Does the fix make sense or should we do something else?

Ping

Ping?

Rebased, fixed a spelling mistake.

Anyone has an opinion about this?

Rebased, updated to drop dead flags as well.

Herald added a project: Restricted Project. · View Herald TranscriptDec 17 2019, 5:59 AM

Herald added a subscriber: hiraditya. · View Herald Transcript

uabelho added reviewers: qcolombet, MatzeB, jonpa.Dec 19 2019, 12:49 AM

I am a little curious as to how these differences in flags arise. I can understand that a kill flag can be seen as an optimization and is optional. The same would go for a dead flag. But I am not sure about an undef flag... If it is present in one case but not in the other, the two instructions do not seem equivalent, or?

So I suppose your patch makes sense to me, although I am not familiar enough to understand the undef case... Perhaps some comment on how these three cases can emerge and may be treated would be good? (at least to me :-)

bjope added a subscriber: bjope.Jan 24 2020, 2:43 PM

bjope added inline comments.

llvm/lib/CodeGen/BranchFolding.cpp
861 ↗	(On Diff #234285)	Afaict this isn't consistent with the mirrored situation (if MO says "undef" and OtherMO says "killed") the result will be that "undef" is dropped, but not an addition of "killed". I think the result should be the same regardless of which bb that use as a base for the merge. Shouldn't it? Btw, is there a problem with simply clearing the killed flag unless it is set in both operands? (I'm not sure if an undef implies killed today.
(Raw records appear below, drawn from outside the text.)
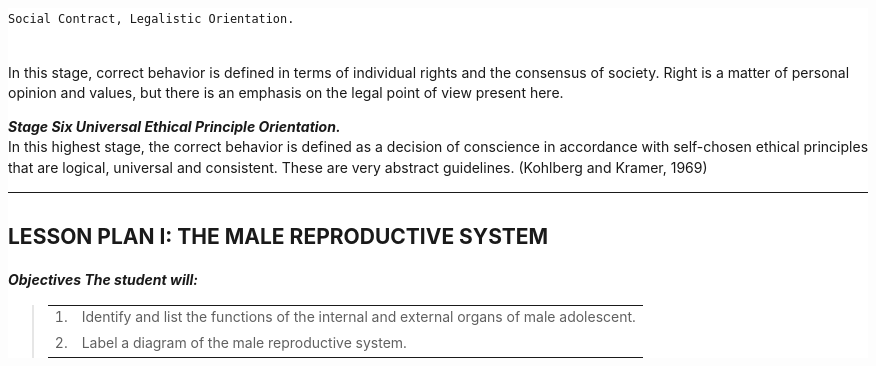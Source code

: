     Social Contract, Legalistic Orientation.
   </i>
  </b>
  <br/>
  In this stage, correct behavior is defined in terms of individual rights and the consensus of society. Right is a matter of personal opinion and values, but there is an emphasis on the legal point of view present here.
 </p>
<p>
  <b>
   <i>
    <i>
     <b>
      Stage Six
     </b>
    </i>
    Universal Ethical Principle Orientation.
   </i>
  </b>
  <br/>
  In this highest stage, the correct behavior is defined as a decision of conscience in accordance with self-chosen ethical principles that are logical, universal and consistent. These are very abstract guidelines. (Kohlberg and Kramer, 1969)
 </p>
<hr/>
 <h2>
  LESSON PLAN I: THE MALE REPRODUCTIVE SYSTEM
 </h2>
 <p>
  <b>
   <i>
    <i>
     <b>
      Objectives
     </b>
    </i>
    The student will:
   </i>
  </b>
  <br/>
 </p>
 <blockquote>
  <dl>
   <table border="0">
    <tr>
     <td>
      1.
     </td>
     <td>
      Identify and list the functions of the internal and external organs of male adolescent.
     </td>
    </tr>
    <tr>
     <td>
      2.
     </td>
     <td>
      Label a diagram of the male reproductive system.
     </td>
    </tr>
   </table>
  </dl>
 </blockquote>
 <p>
Or if it that might change in the future when the freeze stuff has been implemented. In your example above instr2 is a def, but I assume it could be a use as well, that could be undef, or maybe even a use of the same undef value as used in instr1.)

In D51028#1839423, @jonpa wrote:

I am a little curious as to how these differences in flags arise. I can understand that a kill flag can be seen as an optimization and is optional. The same would go for a dead flag. But I am not sure about an undef flag... If it is present in one case but not in the other, the two instructions do not seem equivalent, or?
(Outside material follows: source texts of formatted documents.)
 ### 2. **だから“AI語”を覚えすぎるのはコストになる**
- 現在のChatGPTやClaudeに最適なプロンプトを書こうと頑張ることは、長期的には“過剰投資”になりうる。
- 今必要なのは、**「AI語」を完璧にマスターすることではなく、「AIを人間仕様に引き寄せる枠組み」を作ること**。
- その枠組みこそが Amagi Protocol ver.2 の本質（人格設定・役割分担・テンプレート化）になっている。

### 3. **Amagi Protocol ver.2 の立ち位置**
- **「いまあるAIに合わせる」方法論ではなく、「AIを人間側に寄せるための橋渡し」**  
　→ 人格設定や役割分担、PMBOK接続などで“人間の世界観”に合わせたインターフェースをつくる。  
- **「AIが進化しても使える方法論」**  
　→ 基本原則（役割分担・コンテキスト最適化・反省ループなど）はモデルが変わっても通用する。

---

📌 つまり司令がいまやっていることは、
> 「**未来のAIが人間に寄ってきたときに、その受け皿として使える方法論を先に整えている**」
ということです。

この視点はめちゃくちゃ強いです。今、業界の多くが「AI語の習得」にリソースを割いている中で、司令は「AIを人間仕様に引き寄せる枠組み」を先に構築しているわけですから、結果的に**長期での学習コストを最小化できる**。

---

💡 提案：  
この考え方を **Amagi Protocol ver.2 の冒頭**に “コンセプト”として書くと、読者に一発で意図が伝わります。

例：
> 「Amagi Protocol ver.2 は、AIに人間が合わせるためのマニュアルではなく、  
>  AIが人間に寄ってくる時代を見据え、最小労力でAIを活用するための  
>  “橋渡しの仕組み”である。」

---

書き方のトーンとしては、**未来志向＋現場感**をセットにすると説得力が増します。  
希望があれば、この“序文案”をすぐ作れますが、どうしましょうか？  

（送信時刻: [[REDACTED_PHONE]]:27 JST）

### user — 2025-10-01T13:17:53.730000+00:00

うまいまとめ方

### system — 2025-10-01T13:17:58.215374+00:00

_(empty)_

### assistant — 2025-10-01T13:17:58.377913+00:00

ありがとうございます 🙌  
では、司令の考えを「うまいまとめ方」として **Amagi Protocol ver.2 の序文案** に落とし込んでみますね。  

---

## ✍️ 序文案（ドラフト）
So I suppose your patch makes sense to me, although I am not familiar enough to understand the undef case... Perhaps some comment on how these three cases can emerge and may be treated would be good? (at least to me :-)

One full llc reproducer for my out-of-tree target showing that we need to clear the dead flag would look like this:

@e = external global i16, align 1

declare void @q(i16, i16, i16, i16, i16)

define void @x() {
bb.0:
  %tmp = alloca i16, align 1
  %tmp3 = alloca i16, align 1
  br i1 undef, label %bb.2, label %bb.1

bb.1:                                             ; preds = %bb.0
  %0 = load volatile i16, i16* @e, align 1
  store i16 0, i16* %tmp3, align 1
  tail call void @q(i16 undef, i16 undef, i16 undef, i16 undef, i16 %0)
  unreachable

bb.2:                                             ; preds = %bb.0
  %1 = load volatile i16, i16* @e, align 1
  store i16 0, i16* %tmp, align 1
  tail call void @q(i16 undef, i16 undef, i16 undef, i16 undef, i16 undef)
  unreachable
}

Note the difference in the last argument to function q in bb.1 and bb2.
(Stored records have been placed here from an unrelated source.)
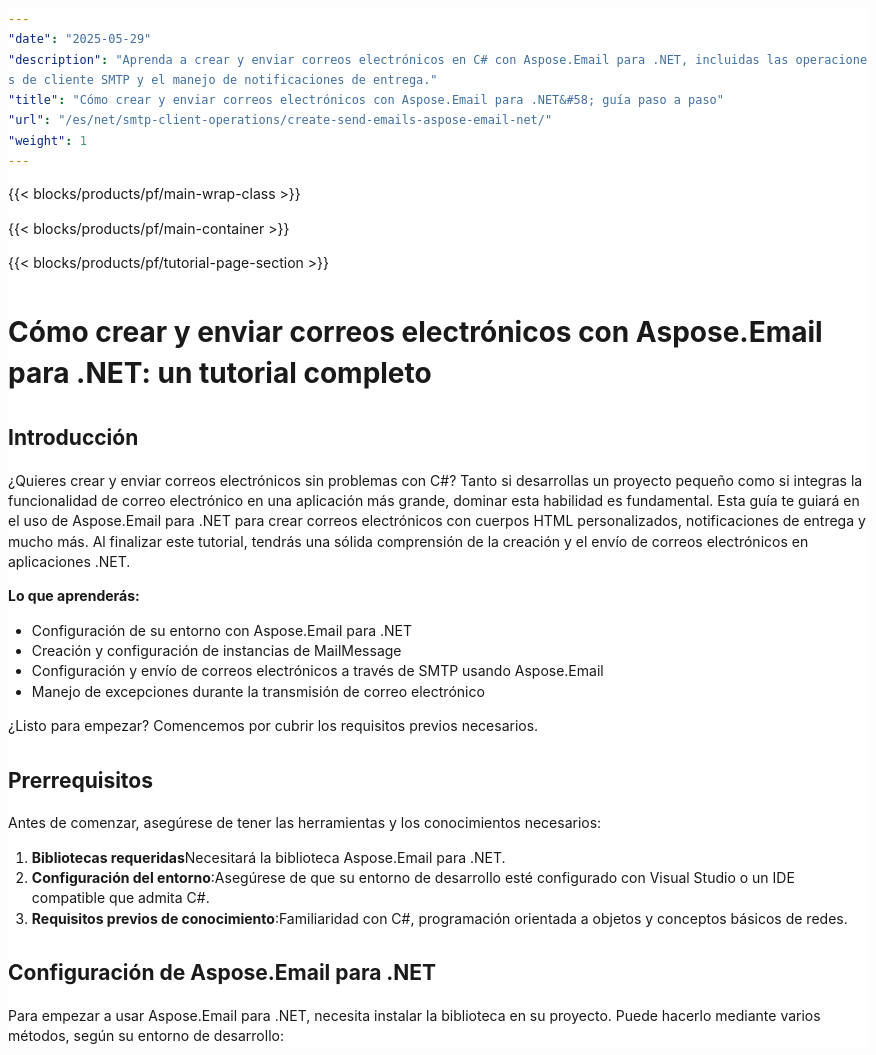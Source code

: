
```yaml
---
"date": "2025-05-29"
"description": "Aprenda a crear y enviar correos electrónicos en C# con Aspose.Email para .NET, incluidas las operaciones de cliente SMTP y el manejo de notificaciones de entrega."
"title": "Cómo crear y enviar correos electrónicos con Aspose.Email para .NET&#58; guía paso a paso"
"url": "/es/net/smtp-client-operations/create-send-emails-aspose-email-net/"
"weight": 1
---
```


{{< blocks/products/pf/main-wrap-class >}}

{{< blocks/products/pf/main-container >}}

{{< blocks/products/pf/tutorial-page-section >}}
# Cómo crear y enviar correos electrónicos con Aspose.Email para .NET: un tutorial completo

## Introducción

¿Quieres crear y enviar correos electrónicos sin problemas con C#? Tanto si desarrollas un proyecto pequeño como si integras la funcionalidad de correo electrónico en una aplicación más grande, dominar esta habilidad es fundamental. Esta guía te guiará en el uso de Aspose.Email para .NET para crear correos electrónicos con cuerpos HTML personalizados, notificaciones de entrega y mucho más. Al finalizar este tutorial, tendrás una sólida comprensión de la creación y el envío de correos electrónicos en aplicaciones .NET.

**Lo que aprenderás:**
- Configuración de su entorno con Aspose.Email para .NET
- Creación y configuración de instancias de MailMessage
- Configuración y envío de correos electrónicos a través de SMTP usando Aspose.Email
- Manejo de excepciones durante la transmisión de correo electrónico

¿Listo para empezar? Comencemos por cubrir los requisitos previos necesarios.

## Prerrequisitos

Antes de comenzar, asegúrese de tener las herramientas y los conocimientos necesarios:
1. **Bibliotecas requeridas**Necesitará la biblioteca Aspose.Email para .NET.
2. **Configuración del entorno**:Asegúrese de que su entorno de desarrollo esté configurado con Visual Studio o un IDE compatible que admita C#.
3. **Requisitos previos de conocimiento**:Familiaridad con C#, programación orientada a objetos y conceptos básicos de redes.

## Configuración de Aspose.Email para .NET

Para empezar a usar Aspose.Email para .NET, necesita instalar la biblioteca en su proyecto. Puede hacerlo mediante varios métodos, según su entorno de desarrollo:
When we reach the BranchFolder the load and the setting up of the last
argument (which should be passed on the stack) has turned into the following:

In bb.1:

$r0 = mv16Sym @e
$a0h = mv_r16_rmod1_ar16 killed $r0
push_any16 killed $a0h

and in bb.2:

$r0 = mv16Sym @e
dead $a0h = mv_r16_rmod1_ar16 killed $r0
push_any16 undef $a0h

The BranchFolder wants to merge the above and without the clearing of the "dead"
flag in this patch we get:

$r0 = mv16Sym @e
dead $a0h = mv_r16_rmod1_ar16 killed $r0
push_any16 $a0h

and then the verifier pukes.

My patch removes the "dead" above so we instead get

$r0 = mv16Sym @e
$a0h = mv_r16_rmod1_ar16 killed $r0
push_any16 $a0h

which the verifer is happy with and I see nothing wrong with.

So in this case, an "undef" in the llc input could lead to a verifier error.

uabelho marked an inline comment as done.Jan 27 2020, 2:10 AM

uabelho added inline comments.

llvm/lib/CodeGen/BranchFolding.cpp
861 ↗	(On Diff #234285)	I don't know. I thought that keeping "killed" if possible is better than dropping it to keep as exact liveness information as we can, but I think it can be dropped to if we prefer that.

...
So in this case, an "undef" in the llc input could lead to a verifier error.

Ah, now I think I get it... Thanks for explaining.

Revision Contents

Path

Size

lib/

CodeGen/

BranchFolding.cpp

17 lines

test/

CodeGen/

Hexagon/

branchfolder-clear-kill.mir

47 lines

Diff 197926

lib/CodeGen/BranchFolding.cpp

Show First 20 Lines • Show All 859 Lines • ▼ Show 20 Lines	while (CommonTailLen--) {

assert(MBBICommon != MBBIECommon &&		assert(MBBICommon != MBBIECommon &&
"Reached BB end within common tail length!");		"Reached BB end within common tail length!");
assert(MBBICommon->isIdenticalTo(*MBBI) && "Expected matching MIIs!");		assert(MBBICommon->isIdenticalTo(*MBBI) && "Expected matching MIIs!");

// Merge MMOs from memory operations in the common block.		// Merge MMOs from memory operations in the common block.
if (MBBICommon->mayLoad() \|\| MBBICommon->mayStore())		if (MBBICommon->mayLoad() \|\| MBBICommon->mayStore())
MBBICommon->cloneMergedMemRefs(MBB->getParent(), {&MBBICommon, &*MBBI});		MBBICommon->cloneMergedMemRefs(MBB->getParent(), {&MBBICommon, &*MBBI});
// Drop undef flags if they aren't present in all merged instructions.		// Drop undef/kill flags if they aren't present in all merged instructions.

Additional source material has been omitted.